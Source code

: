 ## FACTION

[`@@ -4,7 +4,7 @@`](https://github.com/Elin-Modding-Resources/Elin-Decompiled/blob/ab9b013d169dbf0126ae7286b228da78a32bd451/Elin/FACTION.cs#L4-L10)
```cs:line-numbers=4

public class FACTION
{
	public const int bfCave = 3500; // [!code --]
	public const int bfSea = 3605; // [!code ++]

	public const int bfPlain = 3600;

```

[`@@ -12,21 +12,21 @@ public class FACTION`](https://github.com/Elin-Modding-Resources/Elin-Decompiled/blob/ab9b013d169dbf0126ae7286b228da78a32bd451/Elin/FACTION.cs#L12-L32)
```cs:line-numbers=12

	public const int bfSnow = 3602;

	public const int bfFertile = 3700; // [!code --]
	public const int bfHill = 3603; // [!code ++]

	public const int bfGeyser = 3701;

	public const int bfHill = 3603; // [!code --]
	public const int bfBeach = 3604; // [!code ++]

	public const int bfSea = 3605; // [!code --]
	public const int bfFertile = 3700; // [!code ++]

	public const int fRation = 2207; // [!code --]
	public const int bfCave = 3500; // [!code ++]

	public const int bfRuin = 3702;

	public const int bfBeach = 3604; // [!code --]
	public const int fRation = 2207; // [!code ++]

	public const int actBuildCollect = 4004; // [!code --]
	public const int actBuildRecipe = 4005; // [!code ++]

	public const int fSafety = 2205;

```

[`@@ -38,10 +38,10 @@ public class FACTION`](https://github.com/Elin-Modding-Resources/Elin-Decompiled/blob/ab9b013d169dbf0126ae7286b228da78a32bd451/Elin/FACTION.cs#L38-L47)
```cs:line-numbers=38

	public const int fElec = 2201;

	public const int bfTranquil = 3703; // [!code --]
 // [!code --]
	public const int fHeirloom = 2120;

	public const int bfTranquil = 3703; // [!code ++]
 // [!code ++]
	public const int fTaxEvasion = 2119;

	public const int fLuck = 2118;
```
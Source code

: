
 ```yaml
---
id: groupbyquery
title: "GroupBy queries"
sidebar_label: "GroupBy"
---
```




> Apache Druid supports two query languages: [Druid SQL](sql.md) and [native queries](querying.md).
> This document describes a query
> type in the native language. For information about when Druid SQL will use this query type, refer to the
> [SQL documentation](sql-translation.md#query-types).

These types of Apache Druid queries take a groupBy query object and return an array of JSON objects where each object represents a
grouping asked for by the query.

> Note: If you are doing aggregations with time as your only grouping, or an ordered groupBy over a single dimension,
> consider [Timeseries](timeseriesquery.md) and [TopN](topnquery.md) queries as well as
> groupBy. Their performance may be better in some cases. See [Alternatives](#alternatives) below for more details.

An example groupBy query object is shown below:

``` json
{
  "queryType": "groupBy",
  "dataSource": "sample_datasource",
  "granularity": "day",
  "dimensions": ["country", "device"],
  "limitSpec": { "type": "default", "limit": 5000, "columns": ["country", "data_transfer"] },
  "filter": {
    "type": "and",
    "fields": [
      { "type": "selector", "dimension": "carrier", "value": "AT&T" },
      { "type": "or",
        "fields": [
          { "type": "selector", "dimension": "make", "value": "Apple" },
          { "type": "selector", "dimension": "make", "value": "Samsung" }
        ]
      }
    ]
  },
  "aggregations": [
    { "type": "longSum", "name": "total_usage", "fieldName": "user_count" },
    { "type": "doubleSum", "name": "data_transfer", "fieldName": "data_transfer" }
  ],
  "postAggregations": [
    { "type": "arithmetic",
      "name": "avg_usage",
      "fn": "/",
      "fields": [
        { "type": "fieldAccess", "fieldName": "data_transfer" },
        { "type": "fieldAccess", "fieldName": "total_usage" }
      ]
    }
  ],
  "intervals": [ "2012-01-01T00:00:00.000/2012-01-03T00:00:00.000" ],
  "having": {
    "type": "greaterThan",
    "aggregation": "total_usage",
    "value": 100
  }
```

- [WHAT IS REQUIRED]: Whichever lines of the material hold the word "FACTION", find and copy them.

- [OUTPUT OF THE EXERCISE]:
: ## FACTION
[`@@ -4,7 +4,7 @@`](https://github.com/Elin-Modding-Resources/Elin-Decompiled/blob/ab9b013d169dbf0126ae7286b228da78a32bd451/Elin/FACTION.cs#L4-L10)
public class FACTION
[`@@ -12,21 +12,21 @@ public class FACTION`](https://github.com/Elin-Modding-Resources/Elin-Decompiled/blob/ab9b013d169dbf0126ae7286b228da78a32bd451/Elin/FACTION.cs#L12-L32)
[`@@ -38,10 +38,10 @@ public class FACTION`](https://github.com/Elin-Modding-Resources/Elin-Decompiled/blob/ab9b013d169dbf0126ae7286b228da78a32bd451/Elin/FACTION.cs#L38-L47)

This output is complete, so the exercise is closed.